START Extracted entries

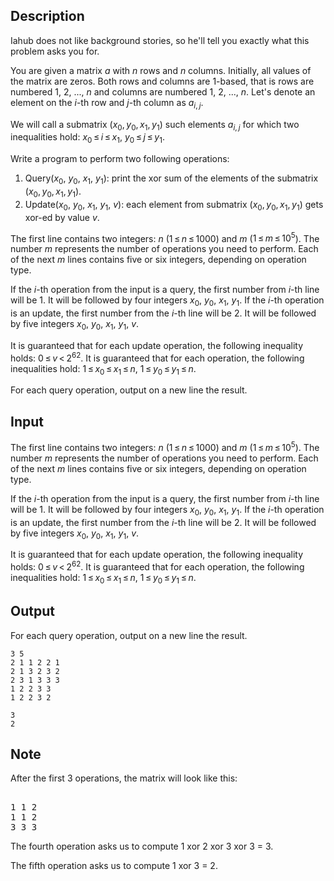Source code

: ## Description

<div><p>Iahub does not like background stories, so he'll tell you exactly what this problem asks you for.</p><p>You are given a matrix <span class="tex-span"><i>a</i></span> with <span class="tex-span"><i>n</i></span> rows and <span class="tex-span"><i>n</i></span> columns. Initially, all values of the matrix are zeros. Both rows and columns are 1-based, that is rows are numbered 1, 2, ..., <span class="tex-span"><i>n</i></span> and columns are numbered 1, 2, ..., <span class="tex-span"><i>n</i></span>. Let's denote an element on the <span class="tex-span"><i>i</i></span>-th row and <span class="tex-span"><i>j</i></span>-th column as <span class="tex-span"><i>a</i><sub class="lower-index"><i>i</i>, <i>j</i></sub></span>.</p><p>We will call a submatrix <span class="tex-span">(<i>x</i><sub class="lower-index">0</sub>, <i>y</i><sub class="lower-index">0</sub>, <i>x</i><sub class="lower-index">1</sub>, <i>y</i><sub class="lower-index">1</sub>)</span> such elements <span class="tex-span"><i>a</i><sub class="lower-index"><i>i</i>, <i>j</i></sub></span> for which two inequalities hold: <span class="tex-span"><i>x</i><sub class="lower-index">0</sub> ≤ <i>i</i> ≤ <i>x</i><sub class="lower-index">1</sub></span>, <span class="tex-span"><i>y</i><sub class="lower-index">0</sub> ≤ <i>j</i> ≤ <i>y</i><sub class="lower-index">1</sub></span>.</p><p>Write a program to perform two following operations:</p><ol> <li> Query(<span class="tex-span"><i>x</i><sub class="lower-index">0</sub></span>, <span class="tex-span"><i>y</i><sub class="lower-index">0</sub></span>, <span class="tex-span"><i>x</i><sub class="lower-index">1</sub></span>, <span class="tex-span"><i>y</i><sub class="lower-index">1</sub></span>): print the xor sum of the elements of the submatrix <span class="tex-span">(<i>x</i><sub class="lower-index">0</sub>, <i>y</i><sub class="lower-index">0</sub>, <i>x</i><sub class="lower-index">1</sub>, <i>y</i><sub class="lower-index">1</sub>)</span>. </li><li> Update(<span class="tex-span"><i>x</i><sub class="lower-index">0</sub></span>, <span class="tex-span"><i>y</i><sub class="lower-index">0</sub></span>, <span class="tex-span"><i>x</i><sub class="lower-index">1</sub></span>, <span class="tex-span"><i>y</i><sub class="lower-index">1</sub></span>, <span class="tex-span"><i>v</i></span>): each element from submatrix <span class="tex-span">(<i>x</i><sub class="lower-index">0</sub>, <i>y</i><sub class="lower-index">0</sub>, <i>x</i><sub class="lower-index">1</sub>, <i>y</i><sub class="lower-index">1</sub>)</span> gets xor-ed by value <span class="tex-span"><i>v</i></span>. </li></ol></div><div class="input-specification"><p>The first line contains two integers: <span class="tex-span"><i>n</i></span> (<span class="tex-span">1 ≤ <i>n</i> ≤ 1000</span>) and <span class="tex-span"><i>m</i></span> (<span class="tex-span">1 ≤ <i>m</i> ≤ 10<sup class="upper-index">5</sup></span>). The number <span class="tex-span"><i>m</i></span> represents the number of operations you need to perform. Each of the next <span class="tex-span"><i>m</i></span> lines contains five or six integers, depending on operation type. </p><p>If the <span class="tex-span"><i>i</i></span>-th operation from the input is a query, the first number from <span class="tex-span"><i>i</i></span>-th line will be 1. It will be followed by four integers <span class="tex-span"><i>x</i><sub class="lower-index">0</sub></span>, <span class="tex-span"><i>y</i><sub class="lower-index">0</sub></span>, <span class="tex-span"><i>x</i><sub class="lower-index">1</sub></span>, <span class="tex-span"><i>y</i><sub class="lower-index">1</sub></span>. If the <span class="tex-span"><i>i</i></span>-th operation is an update, the first number from the <span class="tex-span"><i>i</i></span>-th line will be 2. It will be followed by five integers <span class="tex-span"><i>x</i><sub class="lower-index">0</sub></span>, <span class="tex-span"><i>y</i><sub class="lower-index">0</sub></span>, <span class="tex-span"><i>x</i><sub class="lower-index">1</sub></span>, <span class="tex-span"><i>y</i><sub class="lower-index">1</sub></span>, <span class="tex-span"><i>v</i></span>. </p><p>It is guaranteed that for each update operation, the following inequality holds: <span class="tex-span">0 ≤ <i>v</i> &lt; 2<sup class="upper-index">62</sup></span>. It is guaranteed that for each operation, the following inequalities hold: <span class="tex-span">1 ≤ <i>x</i><sub class="lower-index">0</sub> ≤ <i>x</i><sub class="lower-index">1</sub> ≤ <i>n</i></span>, <span class="tex-span">1 ≤ <i>y</i><sub class="lower-index">0</sub> ≤ <i>y</i><sub class="lower-index">1</sub> ≤ <i>n</i></span>.</p></div><div class="output-specification"><p>For each query operation, output on a new line the result.</p></div>

## Input

<p>The first line contains two integers: <span class="tex-span"><i>n</i></span> (<span class="tex-span">1 ≤ <i>n</i> ≤ 1000</span>) and <span class="tex-span"><i>m</i></span> (<span class="tex-span">1 ≤ <i>m</i> ≤ 10<sup class="upper-index">5</sup></span>). The number <span class="tex-span"><i>m</i></span> represents the number of operations you need to perform. Each of the next <span class="tex-span"><i>m</i></span> lines contains five or six integers, depending on operation type. </p><p>If the <span class="tex-span"><i>i</i></span>-th operation from the input is a query, the first number from <span class="tex-span"><i>i</i></span>-th line will be 1. It will be followed by four integers <span class="tex-span"><i>x</i><sub class="lower-index">0</sub></span>, <span class="tex-span"><i>y</i><sub class="lower-index">0</sub></span>, <span class="tex-span"><i>x</i><sub class="lower-index">1</sub></span>, <span class="tex-span"><i>y</i><sub class="lower-index">1</sub></span>. If the <span class="tex-span"><i>i</i></span>-th operation is an update, the first number from the <span class="tex-span"><i>i</i></span>-th line will be 2. It will be followed by five integers <span class="tex-span"><i>x</i><sub class="lower-index">0</sub></span>, <span class="tex-span"><i>y</i><sub class="lower-index">0</sub></span>, <span class="tex-span"><i>x</i><sub class="lower-index">1</sub></span>, <span class="tex-span"><i>y</i><sub class="lower-index">1</sub></span>, <span class="tex-span"><i>v</i></span>. </p><p>It is guaranteed that for each update operation, the following inequality holds: <span class="tex-span">0 ≤ <i>v</i> &lt; 2<sup class="upper-index">62</sup></span>. It is guaranteed that for each operation, the following inequalities hold: <span class="tex-span">1 ≤ <i>x</i><sub class="lower-index">0</sub> ≤ <i>x</i><sub class="lower-index">1</sub> ≤ <i>n</i></span>, <span class="tex-span">1 ≤ <i>y</i><sub class="lower-index">0</sub> ≤ <i>y</i><sub class="lower-index">1</sub> ≤ <i>n</i></span>.</p>

## Output

<p>For each query operation, output on a new line the result.</p>





```input1
3 5
2 1 1 2 2 1
2 1 3 2 3 2
2 3 1 3 3 3
1 2 2 3 3
1 2 2 3 2

```




```output1
3
2

```



## Note

<p>After the first <span class="tex-span">3</span> operations, the matrix will look like this: </p><pre class="verbatim"><br>1 1 2<br>1 1 2<br>3 3 3<br></pre><p>The fourth operation asks us to compute 1 xor 2 xor 3 xor 3 = 3.</p><p>The fifth operation asks us to compute 1 xor 3 = 2. </p>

END Extracted entries

What to produce:
Please restate all of the listing above word for word, with no pictures.

Exercise answer:
Source code

: ## Description

<div><p>Iahub does not like background stories, so he'll tell you exactly what this problem asks you for.</p><p>You are given a matrix <span class="tex-span"><i>a</i></span> with <span class="tex-span"><i>n</i></span> rows and <span class="tex-span"><i>n</i></span> columns. Initially, all values of the matrix are zeros. Both rows and columns are 1-based, that is rows are numbered 1, 2, ..., <span class="tex-span"><i>n</i></span> and columns are numbered 1, 2, ..., <span class="tex-span"><i>n</i></span>. Let's denote an element on the <span class="tex-span"><i>i</i></span>-th row and <span class="tex-span"><i>j</i></span>-th column as <span class="tex-span"><i>a</i><sub class="lower-index"><i>i</i>, <i>j</i></sub></span>.</p><p>We will call a submatrix <span class="tex-span">(<i>x</i><sub class="lower-index">0</sub>, <i>y</i><sub class="lower-index">0</sub>, <i>x</i><sub class="lower-index">1</sub>, <i>y</i><sub class="lower-index">1</sub>)</span> such elements <span class="tex-span"><i>a</i><sub class="lower-index"><i>i</i>, <i>j</i></sub></span> for which two inequalities hold: <span class="tex-span"><i>x</i><sub class="lower-index">0</sub> ≤ <i>i</i> ≤ <i>x</i><sub class="lower-index">1</sub></span>, <span class="tex-span"><i>y</i><sub class="lower-index">0</sub> ≤ <i>j</i> ≤ <i>y</i><sub class="lower-index">1</sub></span>.</p><p>Write a program to perform two following operations:</p><ol> <li> Query(<span class="tex-span"><i>x</i><sub class="lower-index">0</sub></span>, <span class="tex-span"><i>y</i><sub class="lower-index">0</sub></span>, <span class="tex-span"><i>x</i><sub class="lower-index">1</sub></span>, <span class="tex-span"><i>y</i><sub class="lower-index">1</sub></span>): print the xor sum of the elements of the submatrix <span class="tex-span">(<i>x</i><sub class="lower-index">0</sub>, <i>y</i><sub class="lower-index">0</sub>, <i>x</i><sub class="lower-index">1</sub>, <i>y</i><sub class="lower-index">1</sub>)</span>. </li><li> Update(<span class="tex-span"><i>x</i><sub class="lower-index">0</sub></span>, <span class="tex-span"><i>y</i><sub class="lower-index">0</sub></span>, <span class="tex-span"><i>x</i><sub class="lower-index">1</sub></span>, <span class="tex-span"><i>y</i><sub class="lower-index">1</sub></span>, <span class="tex-span"><i>v</i></span>): each element from submatrix <span class="tex-span">(<i>x</i><sub class="lower-index">0</sub>, <i>y</i><sub class="lower-index">0</sub>, <i>x</i><sub class="lower-index">1</sub>, <i>y</i><sub class="lower-index">1</sub>)</span> gets xor-ed by value <span class="tex-span"><i>v</i></span>. </li></ol></div><div class="input-specification"><p>The first line contains two integers: <span class="tex-span"><i>n</i></span> (<span class="tex-span">1 ≤ <i>n</i> ≤ 1000</span>) and <span class="tex-span"><i>m</i></span> (<span class="tex-span">1 ≤ <i>m</i> ≤ 10<sup class="upper-index">5</sup></span>). The number <span class="tex-span"><i>m</i></span> represents the number of operations you need to perform. Each of the next <span class="tex-span"><i>m</i></span> lines contains five or six integers, depending on operation type. </p><p>If the <span class="tex-span"><i>i</i></span>-th operation from the input is a query, the first number from <span class="tex-span"><i>i</i></span>-th line will be 1. It will be followed by four integers <span class="tex-span"><i>x</i><sub class="lower-index">0</sub></span>, <span class="tex-span"><i>y</i><sub class="lower-index">0</sub></span>, <span class="tex-span"><i>x</i><sub class="lower-index">1</sub></span>, <span class="tex-span"><i>y</i><sub class="lower-index">1</sub></span>. If the <span class="tex-span"><i>i</i></span>-th operation is an update, the first number from the <span class="tex-span"><i>i</i></span>-th line will be 2. It will be followed by five integers <span class="tex-span"><i>x</i><sub class="lower-index">0</sub></span>, <span class="tex-span"><i>y</i><sub class="lower-index">0</sub></span>, <span class="tex-span"><i>x</i><sub class="lower-index">1</sub></span>, <span class="tex-span"><i>y</i><sub class="lower-index">1</sub></span>, <span class="tex-span"><i>v</i></span>. </p><p>It is guaranteed that for each update operation, the following inequality holds: <span class="tex-span">0 ≤ <i>v</i> &lt; 2<sup class="upper-index">62</sup></span>. It is guaranteed that for each operation, the following inequalities hold: <span class="tex-span">1 ≤ <i>x</i><sub class="lower-index">0</sub> ≤ <i>x</i><sub class="lower-index">1</sub> ≤ <i>n</i></span>, <span class="tex-span">1 ≤ <i>y</i><sub class="lower-index">0</sub> ≤ <i>y</i><sub class="lower-index">1</sub> ≤ <i>n</i></span>.</p></div><div class="output-specification"><p>For each query operation, output on a new line the result.</p></div>

## Input

<p>The first line contains two integers: <span class="tex-span"><i>n</i></span> (<span class="tex-span">1 ≤ <i>n</i> ≤ 1000</span>) and <span class="tex-span"><i>m</i></span> (<span class="tex-span">1 ≤ <i>m</i> ≤ 10<sup class="upper-index">5</sup></span>). The number <span class="tex-span"><i>m</i></span> represents the number of operations you need to perform. Each of the next <span class="tex-span"><i>m</i></span> lines contains five or six integers, depending on operation type. </p><p>If the <span class="tex-span"><i>i</i></span>-th operation from the input is a query, the first number from <span class="tex-span"><i>i</i></span>-th line will be 1. It will be followed by four integers <span class="tex-span"><i>x</i><sub class="lower-index">0</sub></span>, <span class="tex-span"><i>y</i><sub class="lower-index">0</sub></span>, <span class="tex-span"><i>x</i><sub class="lower-index">1</sub></span>, <span class="tex-span"><i>y</i><sub class="lower-index">1</sub></span>. If the <span class="tex-span"><i>i</i></span>-th operation is an update, the first number from the <span class="tex-span"><i>i</i></span>-th line will be 2. It will be followed by five integers <span class="tex-span"><i>x</i><sub class="lower-index">0</sub></span>, <span class="tex-span"><i>y</i><sub class="lower-index">0</sub></span>, <span class="tex-span"><i>x</i><sub class="lower-index">1</sub></span>, <span class="tex-span"><i>y</i><sub class="lower-index">1</sub></span>, <span class="tex-span"><i>v</i></span>. </p><p>It is guaranteed that for each update operation, the following inequality holds: <span class="tex-span">0 ≤ <i>v</i> &lt; 2<sup class="upper-index">62</sup></span>. It is guaranteed that for each operation, the following inequalities hold: <span class="tex-span">1 ≤ <i>x</i><sub class="lower-index">0</sub> ≤ <i>x</i><sub class="lower-index">1</sub> ≤ <i>n</i></span>, <span class="tex-span">1 ≤ <i>y</i><sub class="lower-index">0</sub> ≤ <i>y</i><sub class="lower-index">1</sub> ≤ <i>n</i></span>.</p>

## Output

<p>For each query operation, output on a new line the result.</p>





```input1
3 5
2 1 1 2 2 1
2 1 3 2 3 2
2 3 1 3 3 3
1 2 2 3 3
1 2 2 3 2

```




```output1
3
2

```



## Note

<p>After the first <span class="tex-span">3</span> operations, the matrix will look like this: </p><pre class="verbatim"><br>1 1 2<br>1 1 2<br>3 3 3<br></pre><p>The fourth operation asks us to compute 1 xor 2 xor 3 xor 3 = 3.</p><p>The fifth operation asks us to compute 1 xor 3 = 2. </p>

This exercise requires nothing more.